■ ACTIVITY
Copy out, from the entries below, each line holding the string "DoxyCompactList".
DATA FOR THIS EXERCISE Block Start
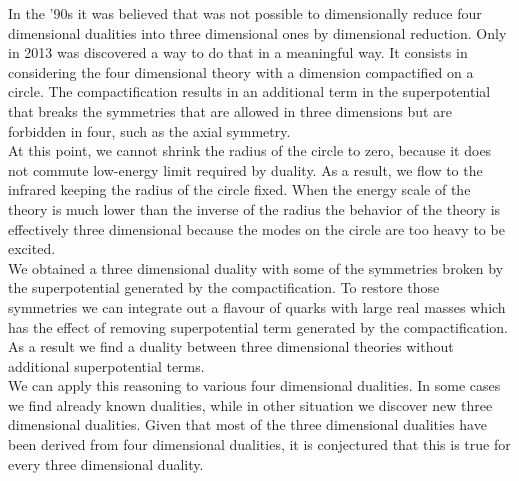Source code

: In the '90s it was believed that was not possible to dimensionally reduce four dimensional dualities into three dimensional ones by dimensional reduction. 
Only in 2013 was discovered a way to do that in a meaningful way. 
It consists in considering the four dimensional theory with a dimension compactified on a circle. 
The compactification results in an additional term in the superpotential that breaks the symmetries that are allowed in three dimensions but are forbidden in four, such as the axial symmetry.\\
At this point, we cannot shrink the radius of the circle to zero, because it does not commute low-energy limit required by duality.
As a result, we flow to the infrared keeping the radius of the circle fixed.
When the energy scale of the theory is much lower than the inverse of the radius the behavior of the theory is effectively three dimensional because the modes on the circle are too heavy to be excited.\\
We obtained a three dimensional duality with some of the symmetries broken by the superpotential generated by the compactification. 
To restore those symmetries we can integrate out a flavour of quarks with large real masses which has the effect of removing superpotential term generated by the compactification. \\
As a result we find a duality between three dimensional theories without additional superpotential terms.\\
We can apply this reasoning to various four dimensional dualities. 
In some cases we find already known dualities, while in other situation we discover new three dimensional dualities. 
Given that most of the three dimensional dualities have been derived from four dimensional dualities, it is conjectured that this is true for every three dimensional duality.\\

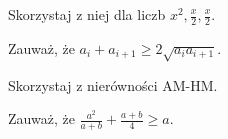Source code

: 

\begin{hints_list}
	\item Skorzystaj z niej dla liczb $x^2, \frac{x}{2}, \frac{x}{2}$.
	\item Zauważ, że $a_i + a_{i + 1} \geqslant 2\sqrt{a_ia_{i + 1}}$.
	\item Skorzystaj z nierówności AM-HM.
	\item *
	\item Zauważ, że $\frac{a^2}{a + b} + \frac{a + b}{4} \geqslant a$.
\end{hints_list}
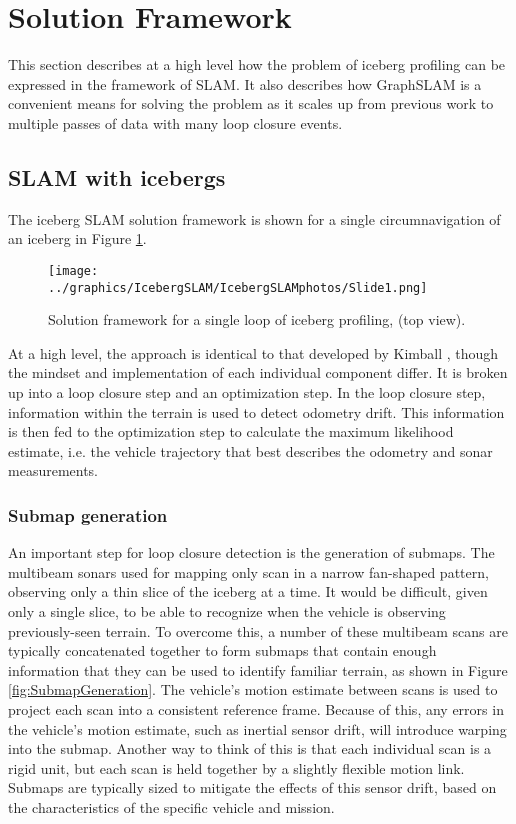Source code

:\section{Solution Framework}

This section describes at a high level how the problem of iceberg profiling can be expressed in the framework of SLAM. It also describes how GraphSLAM is a convenient means for solving the problem as it scales up from previous work to multiple passes of data with many loop closure events.

\subsection{SLAM with icebergs}

The iceberg SLAM solution framework is shown for a single circumnavigation of an iceberg in Figure \ref{fig:icebergSLAM}.

\begin{figure}[htb]
   \centering
   \texttt{[image: ../graphics/IcebergSLAM/IcebergSLAMphotos/Slide1.png]} %
   \caption{Solution framework for a single loop of iceberg profiling, (top view). }
   \label{fig:icebergSLAM}
\end{figure}

At a high level, the approach is identical to that developed by Kimball \cite{?}, though the mindset and implementation of each individual component differ. It is broken up into a loop closure step and an optimization step. In the loop closure step, information within the terrain is used to detect odometry drift. This information is then fed to the optimization step to calculate the maximum likelihood estimate, i.e. the vehicle trajectory that best describes the odometry and sonar measurements.

\subsubsection{Submap generation}
\label{sec.SubmapGeneration}
An important step for loop closure detection is the generation of submaps. The multibeam sonars used for mapping only scan in a narrow fan-shaped pattern, observing only a thin slice of the iceberg at a time. It would be difficult, given only a single slice, to be able to recognize when the vehicle is observing previously-seen terrain. To overcome this, a number of these multibeam scans are typically concatenated together to form submaps that contain enough information that they can be used to identify familiar terrain, as shown in Figure \ref{fig:SubmapGeneration}. The vehicle's motion estimate between scans is used to project each scan into a consistent reference frame. Because of this, any errors in the vehicle's motion estimate, such as inertial sensor drift, will introduce warping into the submap. Another way to think of this is that each individual scan is a rigid unit, but each scan is held together by a slightly flexible motion link. Submaps are typically sized to mitigate the effects of this sensor drift, based on the characteristics of the specific vehicle and mission.

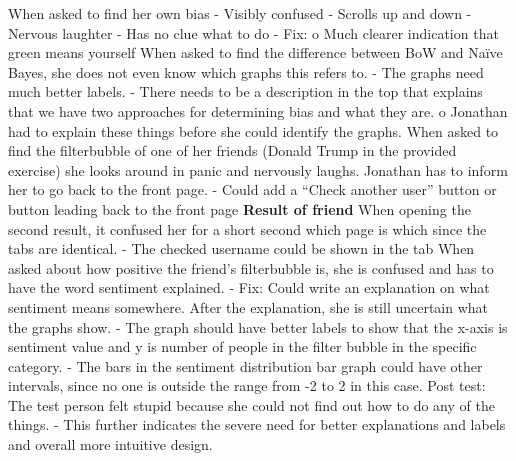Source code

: When asked to find her own bias
-	Visibly confused
-	Scrolls up and down
-	Nervous laughter
-	Has no clue what to do
-	Fix:
	o	Much clearer indication that green means yourself
When asked to find the difference between BoW and Naïve Bayes, she does not even know which graphs this refers to.
-	The graphs need much better labels.
-	There needs to be a description in the top that explains that we have two approaches for determining bias and what they are.
	o	Jonathan had to explain these things before she could identify the graphs.
When asked to find the filterbubble of one of her friends (Donald Trump in the provided exercise) she looks around in panic and nervously laughs. Jonathan has to inform her to go back to the front page.
-	Could add a “Check another user” button or button leading back to the front page
\textbf{Result of friend}
When opening the second result, it confused her for a short second which page is which since the tabs are identical.
-	The checked username could be shown in the tab
When asked about how positive the friend’s filterbubble is, she is confused and has to have the word sentiment explained.
-	Fix: Could write an explanation on what sentiment means somewhere.
After the explanation, she is still uncertain what the graphs show.
-	The graph should have better labels to show that the x-axis is sentiment value and y is number of people in the filter bubble in the specific category.
-	The bars in the sentiment distribution bar graph could have other intervals, since no one is outside the range from -2 to 2 in this case.
Post test:
The test person felt stupid because she could not find out how to do any of the things.
-	This further indicates the severe need for better explanations and labels and overall more intuitive design. 

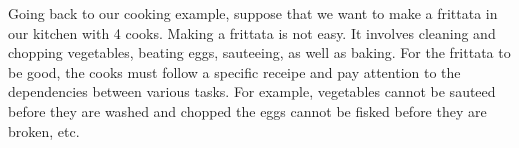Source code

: 
\begin{example}
Going back to our cooking example, suppose that we want to make a
frittata in our kitchen with 4 cooks.
%
Making a frittata is not easy.
%
It involves cleaning and chopping vegetables, beating eggs,
sauteeing, as well as baking.
%
For the frittata to be good, the cooks must follow a specific receipe
and pay attention to the dependencies between various tasks.
%
For example,
%
vegetables cannot be sauteed before they are washed and chopped
%
the eggs cannot be fisked before they are broken, etc.
%
\end{example}

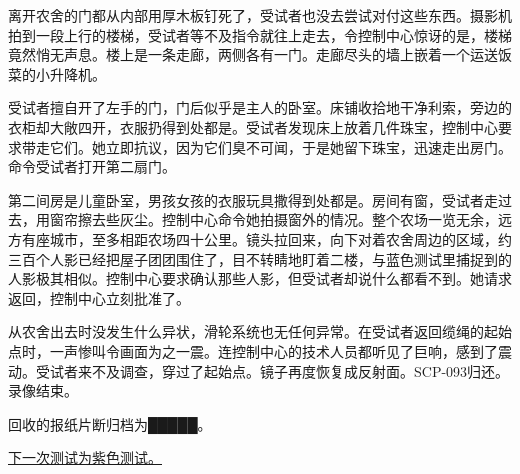 \begin{scpbox}
离开农舍的门都从内部用厚木板钉死了，受试者也没去尝试对付这些东西。摄影机拍到一段上行的楼梯，受试者等不及指令就往上走去，令控制中心惊讶的是，楼梯竟然悄无声息。楼上是一条走廊，两侧各有一门。走廊尽头的墙上嵌着一个运送饭菜的小升降机。

受试者擅自开了左手的门，门后似乎是主人的卧室。床铺收拾地干净利索，旁边的衣柜却大敞四开，衣服扔得到处都是。受试者发现床上放着几件珠宝，控制中心要求带走它们。她立即抗议，因为它们臭不可闻，于是她留下珠宝，迅速走出房门。命令受试者打开第二扇门。

第二间房是儿童卧室，男孩女孩的衣服玩具撒得到处都是。房间有窗，受试者走过去，用窗帘擦去些灰尘。控制中心命令她拍摄窗外的情况。整个农场一览无余，远方有座城市，至多相距农场四十公里。镜头拉回来，向下对着农舍周边的区域，约三百个人影已经把屋子团团围住了，目不转睛地盯着二楼，与蓝色测试里捕捉到的人影极其相似。控制中心要求确认那些人影，但受试者却说什么都看不到。她请求返回，控制中心立刻批准了。

从农舍出去时没发生什么异状，滑轮系统也无任何异常。在受试者返回缆绳的起始点时，一声惨叫令画面为之一震。连控制中心的技术人员都听见了巨响，感到了震动。受试者来不及调查，穿过了起始点。镜子再度恢复成反射面。SCP-093归还。录像结束。

回收的报纸片断归档为█████。

\end{scpbox}

\hyperref[sec:DOC-scp-093-violet-test]{下一次测试为紫色测试。}
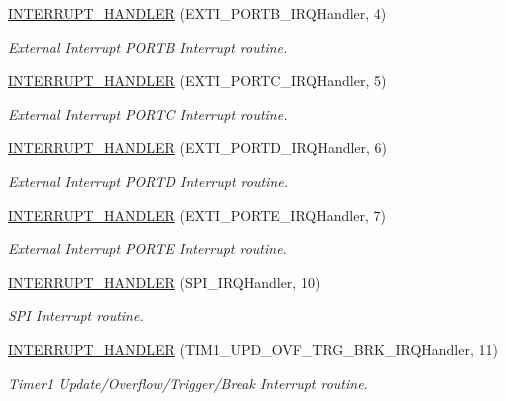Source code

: \begin{DoxyCompactItemize}
\hyperlink{group___u_a_r_t1___printf_ga86ce0f83eea2ee331e775ceb7c30cc20}{I\+N\+T\+E\+R\+R\+U\+P\+T\+\_\+\+H\+A\+N\+D\+L\+ER} (E\+X\+T\+I\+\_\+\+P\+O\+R\+T\+B\+\_\+\+I\+R\+Q\+Handler, 4)
\begin{DoxyCompactList}\small\item\em External Interrupt P\+O\+R\+TB Interrupt routine. \end{DoxyCompactList}\item 
\hyperlink{group___u_a_r_t1___printf_gacc23dfa2a45b3af59288c92b043a7e78}{I\+N\+T\+E\+R\+R\+U\+P\+T\+\_\+\+H\+A\+N\+D\+L\+ER} (E\+X\+T\+I\+\_\+\+P\+O\+R\+T\+C\+\_\+\+I\+R\+Q\+Handler, 5)
\begin{DoxyCompactList}\small\item\em External Interrupt P\+O\+R\+TC Interrupt routine. \end{DoxyCompactList}\item 
\hyperlink{group___u_a_r_t1___printf_ga59390d34688c1b45935564d84ea80f51}{I\+N\+T\+E\+R\+R\+U\+P\+T\+\_\+\+H\+A\+N\+D\+L\+ER} (E\+X\+T\+I\+\_\+\+P\+O\+R\+T\+D\+\_\+\+I\+R\+Q\+Handler, 6)
\begin{DoxyCompactList}\small\item\em External Interrupt P\+O\+R\+TD Interrupt routine. \end{DoxyCompactList}\item 
\hyperlink{group___u_a_r_t1___printf_gae4176b1508bc94211161a893dae25b1b}{I\+N\+T\+E\+R\+R\+U\+P\+T\+\_\+\+H\+A\+N\+D\+L\+ER} (E\+X\+T\+I\+\_\+\+P\+O\+R\+T\+E\+\_\+\+I\+R\+Q\+Handler, 7)
\begin{DoxyCompactList}\small\item\em External Interrupt P\+O\+R\+TE Interrupt routine. \end{DoxyCompactList}\item 
\hyperlink{group___u_a_r_t1___printf_ga43f22297150084bb297aba9f0176aeac}{I\+N\+T\+E\+R\+R\+U\+P\+T\+\_\+\+H\+A\+N\+D\+L\+ER} (S\+P\+I\+\_\+\+I\+R\+Q\+Handler, 10)
\begin{DoxyCompactList}\small\item\em S\+PI Interrupt routine. \end{DoxyCompactList}\item 
\hyperlink{group___u_a_r_t1___printf_ga6ff0f2fb63043f22054a22f37bb4f36a}{I\+N\+T\+E\+R\+R\+U\+P\+T\+\_\+\+H\+A\+N\+D\+L\+ER} (T\+I\+M1\+\_\+\+U\+P\+D\+\_\+\+O\+V\+F\+\_\+\+T\+R\+G\+\_\+\+B\+R\+K\+\_\+\+I\+R\+Q\+Handler, 11)
\begin{DoxyCompactList}\small\item\em Timer1 Update/\+Overflow/\+Trigger/\+Break Interrupt routine. \end{DoxyCompactList}\item 

\end{DoxyCompactItemize}
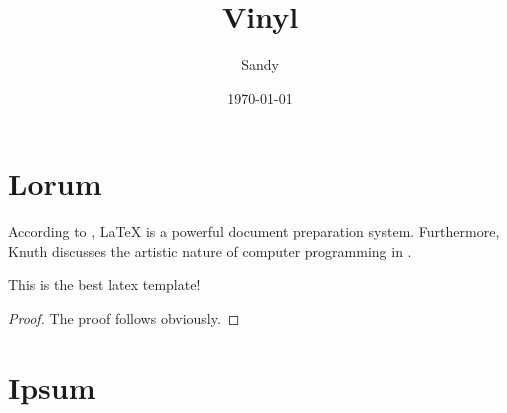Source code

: \documentclass[note]{vinyl}
\title{Vinyl}
\author{Sandy}
\date{\today}
\begin{document}
\maketitle

\section{Lorum}

According to \cite{lamport1994latex}, LaTeX is a powerful document preparation system.
Furthermore, Knuth discusses the artistic nature of computer programming in \cite{knuth1974computer}.

\lipsum[2-3]

\begin{theorem}
	This is the best latex template!
\end{theorem}
\begin{proof}
	The proof follows obviously.
\end{proof}

\section{Ipsum}

\lipsum[4-16]

\printbibliography
\end{document}
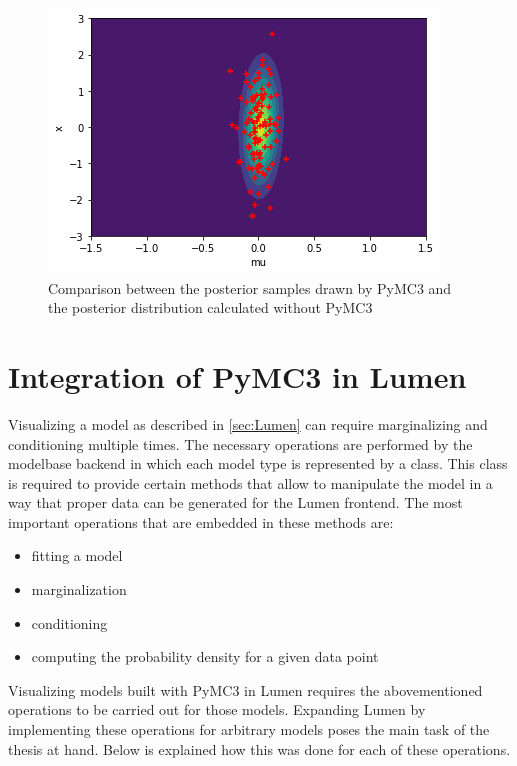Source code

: \documentclass{article}
\begin{document}
\begin{figure}
	\includegraphics[width=\textwidth]{images/PyMC3_joint_posterior_samples_simple_model_2.png}
	\caption[Comparison between the posterior samples drawn by PyMC3 and the posterior distribution calculated without PyMC3]{Comparison between the posterior samples drawn by PyMC3 and the posterior distribution calculated without PyMC3}
	\label{fig:PyMC3_joint_posterior_samples_simple_model}
\end{figure}



\section{Integration of PyMC3 in Lumen}
\label{sec:lumen_pymc3_integration}
Visualizing a model as described in \autoref{sec:Lumen} can require marginalizing and conditioning multiple times. The necessary operations are performed by the modelbase backend in which each model type is represented by a class. This class is required to provide certain methods that allow to manipulate the model in a way that proper data can be generated for the Lumen frontend. The most important operations that are embedded in these methods are:
\begin{itemize}
	\item fitting a model
	\item marginalization
	\item conditioning
	\item computing the probability density for a given data point
\end{itemize}
Visualizing models built with PyMC3 in Lumen requires the abovementioned operations to be carried out for those models. Expanding Lumen by implementing these operations for arbitrary models poses the main task of the thesis at hand. Below is explained how this was done for each of these operations.
\end{document}
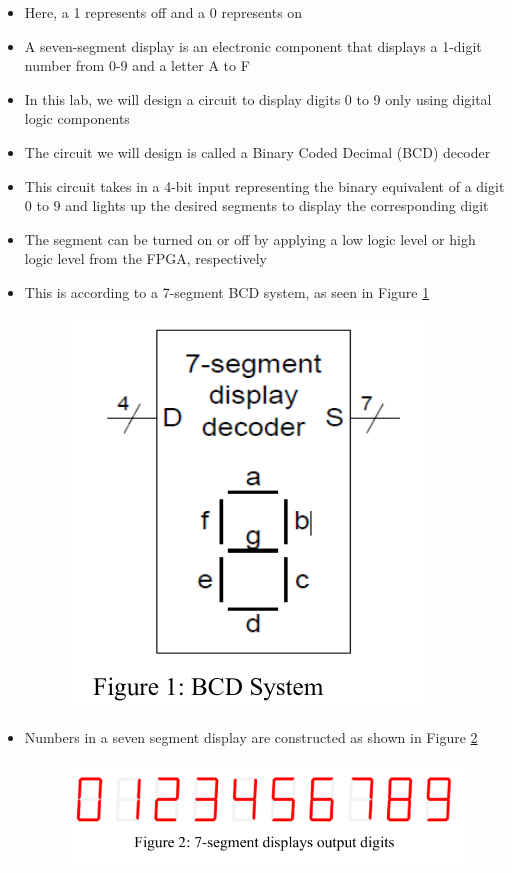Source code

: \begin{itemize}
    \item Here, a 1 represents off and a 0 represents on

    \item A seven-segment display is an electronic component that displays a 1-digit number from 0-9 and a letter A to F

    \item In this lab, we will design a circuit to display digits 0 to 9 only using digital logic components

    \item The circuit we will design is called a Binary Coded Decimal (BCD) decoder 
      
    \item This circuit takes in a 4-bit input representing the binary equivalent of a digit 0 to 9 and lights up the desired segments to display the corresponding digit 
      
    \item The segment can be turned on or off by applying a low logic level or high logic level from the FPGA, respectively

    \item This is according to a 7-segment BCD system, as seen in Figure \ref{fig:1}

      \begin{figure}[h!]
        \centering
        \includegraphics[width=.3\textwidth]{Figures/BCD.png}
        \label{fig:1}
      \end{figure}

      \newpage

    \item Numbers in a seven segment display are constructed as shown in Figure \ref{fig:2}

      \begin{figure}[h!]
        \centering
        \includegraphics[width=.85\textwidth]{Figures/7SD.png}
        \label{fig:2}
      \end{figure}


\end{itemize}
DATA FOR THIS EXERCISE Block End
■ TASK ANSWER
\begin{DoxyCompactList}\small\item\em External Interrupt P\+O\+R\+TB Interrupt routine. \end{DoxyCompactList}\item 
\begin{DoxyCompactList}\small\item\em External Interrupt P\+O\+R\+TC Interrupt routine. \end{DoxyCompactList}\item 
\begin{DoxyCompactList}\small\item\em External Interrupt P\+O\+R\+TD Interrupt routine. \end{DoxyCompactList}\item 
\begin{DoxyCompactList}\small\item\em External Interrupt P\+O\+R\+TE Interrupt routine. \end{DoxyCompactList}\item 
\begin{DoxyCompactList}\small\item\em S\+PI Interrupt routine. \end{DoxyCompactList}\item 
\begin{DoxyCompactList}\small\item\em Timer1 Update/\+Overflow/\+Trigger/\+Break Interrupt routine. \end{DoxyCompactList}\item 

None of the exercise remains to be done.